ACTIVITY:
For the entries below, report the number of lines containing "dispatchCounts", without any other content.
DATA UNDER STUDY below:
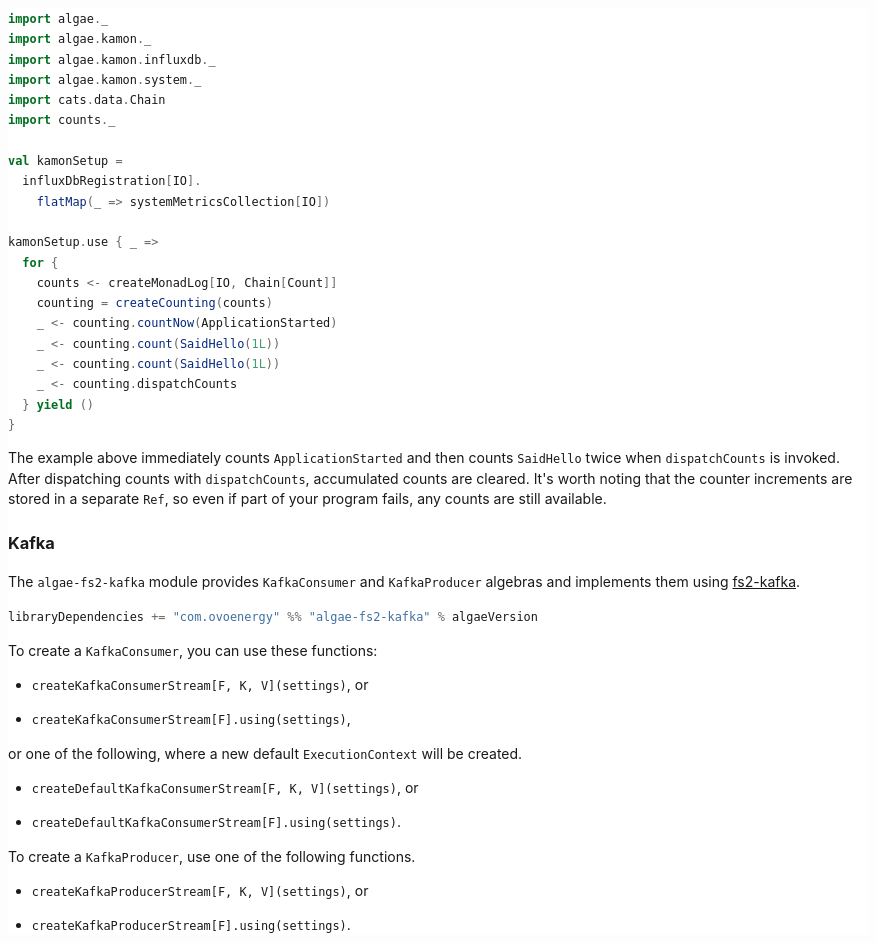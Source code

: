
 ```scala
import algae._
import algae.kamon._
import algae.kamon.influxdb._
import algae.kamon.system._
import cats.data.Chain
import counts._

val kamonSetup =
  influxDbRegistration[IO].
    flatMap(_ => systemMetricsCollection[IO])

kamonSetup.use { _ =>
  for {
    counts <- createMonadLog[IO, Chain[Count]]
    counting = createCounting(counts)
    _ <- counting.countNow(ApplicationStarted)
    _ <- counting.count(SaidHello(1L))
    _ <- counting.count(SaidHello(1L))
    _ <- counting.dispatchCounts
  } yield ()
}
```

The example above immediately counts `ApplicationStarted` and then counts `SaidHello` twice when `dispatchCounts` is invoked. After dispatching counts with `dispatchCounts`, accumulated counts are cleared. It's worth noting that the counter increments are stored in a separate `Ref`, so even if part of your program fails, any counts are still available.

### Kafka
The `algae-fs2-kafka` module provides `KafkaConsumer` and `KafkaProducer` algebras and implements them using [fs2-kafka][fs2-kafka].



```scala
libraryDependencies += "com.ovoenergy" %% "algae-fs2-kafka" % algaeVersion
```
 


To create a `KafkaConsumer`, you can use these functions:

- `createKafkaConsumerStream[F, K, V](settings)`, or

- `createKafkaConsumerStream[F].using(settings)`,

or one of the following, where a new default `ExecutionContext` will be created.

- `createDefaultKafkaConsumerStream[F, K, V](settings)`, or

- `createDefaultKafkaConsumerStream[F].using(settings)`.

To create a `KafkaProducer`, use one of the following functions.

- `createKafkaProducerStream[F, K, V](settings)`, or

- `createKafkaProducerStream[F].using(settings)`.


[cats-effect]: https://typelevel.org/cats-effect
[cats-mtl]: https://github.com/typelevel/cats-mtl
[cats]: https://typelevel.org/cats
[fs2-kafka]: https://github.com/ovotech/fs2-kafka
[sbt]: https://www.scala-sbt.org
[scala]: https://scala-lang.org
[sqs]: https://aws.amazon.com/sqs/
End of DATA UNDER STUDY.
EXERCISE ANSWER:
2